I just realized that my subscription to WIRED expired last month, which annoys me since I really look forward to that magazine each month, even if its apparent editorial policy of "Anything Digital equals GOOD!" gets a bit cloying at times. So I thumbed through a bit of old mail that I let pile up, and sure enough, there was a "Final Notice" mailing from WIRED that my subscription was about to end and I had to renew by early May to get the great savings. So it's my fault that I missed it. I realize that.
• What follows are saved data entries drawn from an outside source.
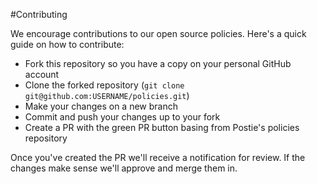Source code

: #Contributing

We encourage contributions to our open source policies. Here's a quick guide on how to contribute:

- Fork this repository so you have a copy on your personal GitHub account
- Clone the forked repository (`git clone git@github.com:USERNAME/policies.git`)
- Make your changes on a new branch
- Commit and push your changes up to your fork
- Create a PR with the green PR button basing from Postie's policies repository

Once you've created the PR we'll receive a notification for review. If the changes make sense we'll approve and merge them in.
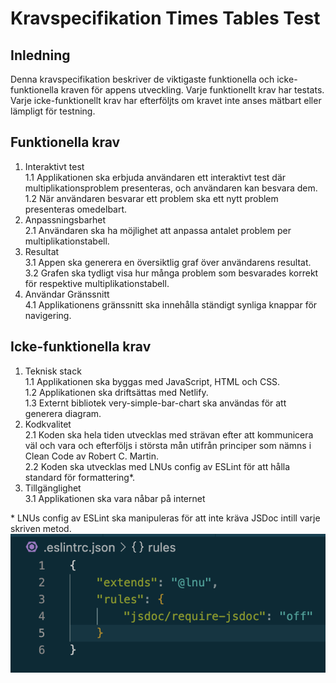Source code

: # Kravspecifikation Times Tables Test

## Inledning
Denna kravspecifikation beskriver de viktigaste funktionella och icke-funktionella kraven för appens utveckling. Varje funktionellt krav har testats. Varje icke-funktionellt krav har efterföljts om kravet inte anses mätbart eller lämpligt för testning. 

## Funktionella krav
1. Interaktivt test                       
  1.1 Applikationen ska erbjuda användaren ett interaktivt test där multiplikationsproblem presenteras, och användaren kan besvara dem.               
  1.2 När användaren besvarar ett problem ska ett nytt problem presenteras omedelbart.       
2. Anpassningsbarhet           
  2.1 Användaren ska ha möjlighet att anpassa antalet problem per multiplikationstabell.           
3. Resultat             
  3.1 Appen ska generera en översiktlig graf över användarens resultat.             
  3.2 Grafen ska tydligt visa hur många problem som besvarades korrekt för respektive multiplikationstabell.               
4. Användar Gränssnitt              
  4.1 Applikationens gränssnitt ska innehålla ständigt synliga knappar för navigering.          
## Icke-funktionella krav
1. Teknisk stack            
  1.1 Applikationen ska byggas med JavaScript, HTML och CSS.           
  1.2 Applikationen ska driftsättas med Netlify.             
  1.3 Externt bibliotek very-simple-bar-chart ska användas för att generera diagram.        
2. Kodkvalitet             
  2.1 Koden ska hela tiden utvecklas med strävan efter att kommunicera väl och vara och efterföljs i största mån utifrån principer som nämns i Clean Code av Robert C. Martin.        
  2.2 Koden ska utvecklas med LNUs config av ESLint för att hålla standard för formattering*.         
3. Tillgänglighet          
  3.1 Applikationen ska vara nåbar på internet         
            

\* LNUs config av ESLint ska manipuleras för att inte kräva JSDoc intill varje skriven metod. ![eslint-config](../img/eslint-config.png)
But you know, it would be nice if magazines didn't emblazon all of their subscription flyers they send out with messages like "ACT NOW!" and "ONE TIME OFFER!" and "DON'T ALLOW AN INTERRUPTION IN YOUR SUBSCRIPTION!", with that last one often being on mailings sent when the subscription is in absolutely no danger of running out anytime in the next six months. I know, to get the sale you have to create a sense of urgency, but after a while, doesn't it all start to look the same? Don't all those attempts to create "urgency" just end up being the sales equivalents of small boys shouting "wolf"? I might have paid that last notice more mind had it not been virtually indistinguishable from every other mailing WIRED has ever sent me.
Anyway, I'll buy a copy at The Store and send off one of those handy cards, and then everything will be happy again.
(Except for this: can't magazines stop enclosing five or six copies of their business-reply subscription card in the copies they're sending to subscribers?!)